Varios estudios reflejan el nuevo clima destituyente y la erosión de la democracia a escala global, y América Latina no es ajena a estos fenómenos. Los presidentes de El Salvador y Argentina son solo dos versiones extremas.

Mario Ríos Fernández

Vivimos tiempos convulsos y de constante cambio. Las viejas certezas, por inconvenientes que fueran, parecen marchitarse a una velocidad récord y todo aquello que era sólido empieza a mostrar signos de licuarse dejando a las sociedades en la intemperie. El orden internacional liberal, el sistema económico, el funcionamiento del propio derecho internacional, los avances tecnológicos, el comportamiento político y social o la salud democrática están registrando una serie de cambios y variaciones que alteran las coordenadas existentes. Todas las certezas que nos explicaban cómo funcionaba nuestro mundo se desvanecen.

Nos encontramos, por lo tanto, inmersos en un momento de cambio en el que los viejos paradigmas económicos, políticos, sociales y geopolíticos parecen colapsar y en el que se produce una coexistencia entre aquellas ideas, actores y tendencias pujantes y aquellas declinantes que acabarán pugnando por la hegemonía en un futuro muy cercano. Así, esta batalla está provocando una profunda desorientación económica, social y política generalizada que afecta a todo lo que conocemos. Estos cambios están alcanzando de lleno a los sistemas democráticos, situados en el centro de la crisis orgánica que está sufriendo el sistema económico y político, y están empezando a sufrir un proceso de deterioro -bajo la forma de una regresión democrática- que lamina gran parte de su funcionamiento y de su contenido político.

Causas de la regresión democrática en América Latina

En su informe de 2023, el Instituto V-Dem, un think tank especializado en el análisis de los sistemas democráticos, ofrece una fotografía preocupante de la evolución de la democracia a escala global. Uno de los hallazgos más importantes de este informe, que conforma una de sus conclusiones más sombrías, es que el nivel promedio de democracia que experimenta un ciudadano global ha retrocedido a niveles similares a los de 1986. De 2003 a 2023, hemos pasado de 35 países en proceso de democratización a tan solo 18, mientras que los países que han virado hacia regímenes autoritarios han pasado de 11 a 42. Se han invertido de manera clara las tendencias y actualmente estamos peor que hace 40 años, ya que existe un número menor de sistemas democráticos que en aquellas fechas: según el índice de democracia liberal de este think tank, que incluye una escala del 0 al 10 en variables como la calidad de las elecciones, los derechos individuales, la independencia institucional, las libertades de expresión o de asociación, el respeto de las libertades civiles por parte de los poderes públicos o la existencia de medios de comunicación plurales, la calidad de la democracia ha empeorado hasta volver a niveles de 1986. El deterioro es generalizado en buena parte del planeta pero es especialmente acusado en las variables relacionadas con la libertad de expresión, la censura o la represión a las organizaciones de la sociedad civil y la oposición que son tres de las principales causas según el informe. El informe, además, destaca también que siete de cada 10 individuos a escala mundial viven ahora en regímenes autocráticos, un incremento claro y sostenido en comparación con anteriores estudios, cuando en 2003 era el 50% de la población.
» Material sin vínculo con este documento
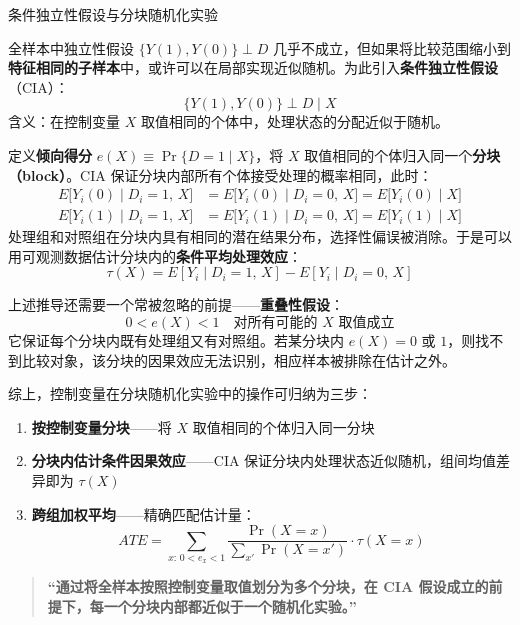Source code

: \begin{frame}[allowframebreaks]{条件独立性假设与分块随机化实验}

全样本中独立性假设 $\{Y(1), Y(0)\} \perp D$ 几乎不成立，但如果将比较范围缩小到\textbf{特征相同的子样本}中，或许可以在局部实现近似随机。为此引入\textbf{条件独立性假设}（CIA）：
\[
  \{Y(1), Y(0)\} \perp D \mid X
\]
含义：在控制变量 $X$ 取值相同的个体中，处理状态的分配近似于随机。

\vspace{0.8em}

定义\textbf{倾向得分} $e(X) \equiv \Pr\{D=1 \mid X\}$，将 $X$ 取值相同的个体归入同一个\textbf{分块（block）}。CIA 保证分块内部所有个体接受处理的概率相同，此时：
\begin{align*}
  E\big[Y_i(0) \mid D_i=1,\, X\big]
    &= E\big[Y_i(0) \mid D_i=0,\, X\big]
     = E\big[Y_i(0) \mid X\big] \\[0.3em]
  E\big[Y_i(1) \mid D_i=1,\, X\big]
    &= E\big[Y_i(1) \mid D_i=0,\, X\big]
     = E\big[Y_i(1) \mid X\big]
\end{align*}
处理组和对照组在分块内具有相同的潜在结果分布，选择性偏误被消除。于是可以用可观测数据估计分块内的\textbf{条件平均处理效应}：
\[
  \tau(X) = E[Y_i \mid D_i=1,\, X] - E[Y_i \mid D_i=0,\, X]
\]

\framebreak

上述推导还需要一个常被忽略的前提——\textbf{重叠性假设}：
\[
  0 < e(X) < 1 \quad \text{对所有可能的 } X \text{ 取值成立}
\]
它保证每个分块内既有处理组又有对照组。若某分块内 $e(X)=0$ 或 $1$，则找不到比较对象，该分块的因果效应无法识别，相应样本被排除在估计之外。

\vspace{0.8em}

综上，控制变量在分块随机化实验中的操作可归纳为三步：
\begin{enumerate}
  \item \textbf{按控制变量分块}——将 $X$ 取值相同的个体归入同一分块
  \item \textbf{分块内估计条件因果效应}——CIA 保证分块内处理状态近似随机，组间均值差异即为 $\tau(X)$
  \item \textbf{跨组加权平均}——精确匹配估计量：
    \[
      ATE = \sum_{x:\, 0<e_x<1}
        \frac{\Pr(X=x)}{\sum_{x'}\Pr(X=x')} \cdot \tau(X=x)
    \]

\end{enumerate}


  \vspace{1em}
  \begin{quote}
    \Large \textbf{``通过将全样本按照控制变量取值划分为多个分块，在 CIA 假设成立的前提下，每一个分块内部都近似于一个随机化实验。''}
  \end{quote}
  \vspace{1em}

\end{frame}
América Latina no escapa a las tendencias globales que marca el informe de V-Dem y también experimenta un retroceso democrático, aunque de características diferentes al que vivió la región entre finales de la Segunda Guerra Mundial y comienzos de la década de 1980. Durante ese período, y mediante una serie de golpes de Estado de carácter militar auspiciados por las oligarquías nacionales, los regímenes autoritarios acabaron con los sistemas democráticos que en aquellos momentos basculaban hacia opciones políticas más redistributivas o que pretendían mejorar las condiciones de vida de las mayorías sociales. Ese ciclo acabó cuando, en la década de 1980 comenzó la ola democratizadora y los diversos países de América Latina emprendieron sus procesos de transición a la democracia. Sin embargo, en los últimos años, América Latina ha comenzado a experimentar un «momento destituyente». Un contexto que da lugar a una coyuntura fuertemente marcada por la inestabilidad, la fragmentación, la agitación social y la polarización política teniendo como resultado un impulso a la regresión democrática en toda la región.
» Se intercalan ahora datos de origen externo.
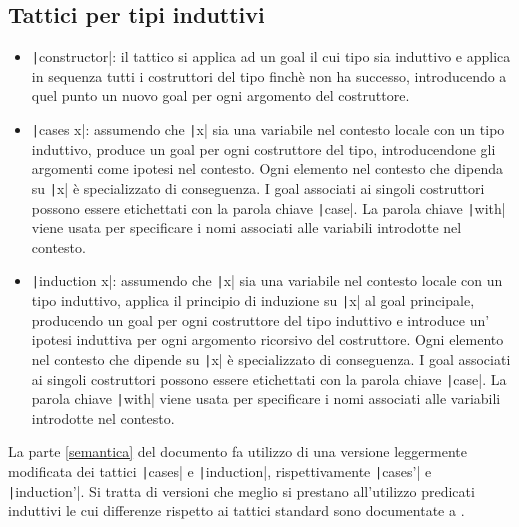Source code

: \begin{itemize}
\end{itemize}

\subsection{Tattici per tipi induttivi}
\begin{itemize}
    \item \texttt|constructor|: il tattico si applica ad un goal il cui tipo sia induttivo e applica in sequenza tutti i costruttori del tipo finchè non ha successo, introducendo a quel punto un nuovo goal per ogni argomento del costruttore.
    \item \texttt|cases x|: assumendo che \texttt|x| sia una variabile nel contesto locale con un tipo induttivo, produce un goal per ogni costruttore del tipo, introducendone gli argomenti come ipotesi nel contesto. Ogni elemento nel contesto che dipenda su \texttt|x| è specializzato di conseguenza. I goal associati ai singoli costruttori possono essere etichettati con la parola chiave \texttt|case|. La parola chiave \texttt|with| viene usata per specificare i nomi associati alle variabili introdotte nel contesto.
    \item \texttt|induction x|: assumendo che \texttt|x| sia una variabile nel contesto locale con un tipo induttivo, applica il principio di induzione su \texttt|x| al goal principale, producendo un goal per ogni costruttore del tipo induttivo e introduce un' ipotesi induttiva per ogni argomento ricorsivo del costruttore. Ogni elemento nel contesto che dipende su \texttt|x| è specializzato di conseguenza. I goal associati ai singoli costruttori possono essere etichettati con la parola chiave \texttt|case|. La parola chiave \texttt|with| viene usata per specificare i nomi associati alle variabili introdotte nel contesto.
\end{itemize}
La parte \ref{semantica} del documento fa utilizzo di una versione leggermente modificata dei tattici \texttt|cases| e \texttt|induction|, rispettivamente \texttt|cases'| e \texttt|induction'|. Si tratta di versioni che meglio si prestano all'utilizzo predicati induttivi le cui differenze rispetto ai tattici standard sono documentate a \cite{matht}.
Uno de los documentos que mejor ha estudiado el deterioro democrático en América Latina es el informe anual de la consultora Latinobarómetro. De hecho, su estudio de 2023 se centra en el análisis de las causas de la fatiga democrática y del modo en el que esta se expresa en la opinión pública latinoamericana. Según el informe, algunas de las principales causas del deterioro democrático en América Latina son la debilidad institucional de los partidos políticos, el excesivo poder presidencial y la capacidad que tienen los liderazgos fuertes de alterar el juego político. El personalismo de ciertas figuras debilita claramente los equilibrios de poder institucionales de los sistemas políticos de la región.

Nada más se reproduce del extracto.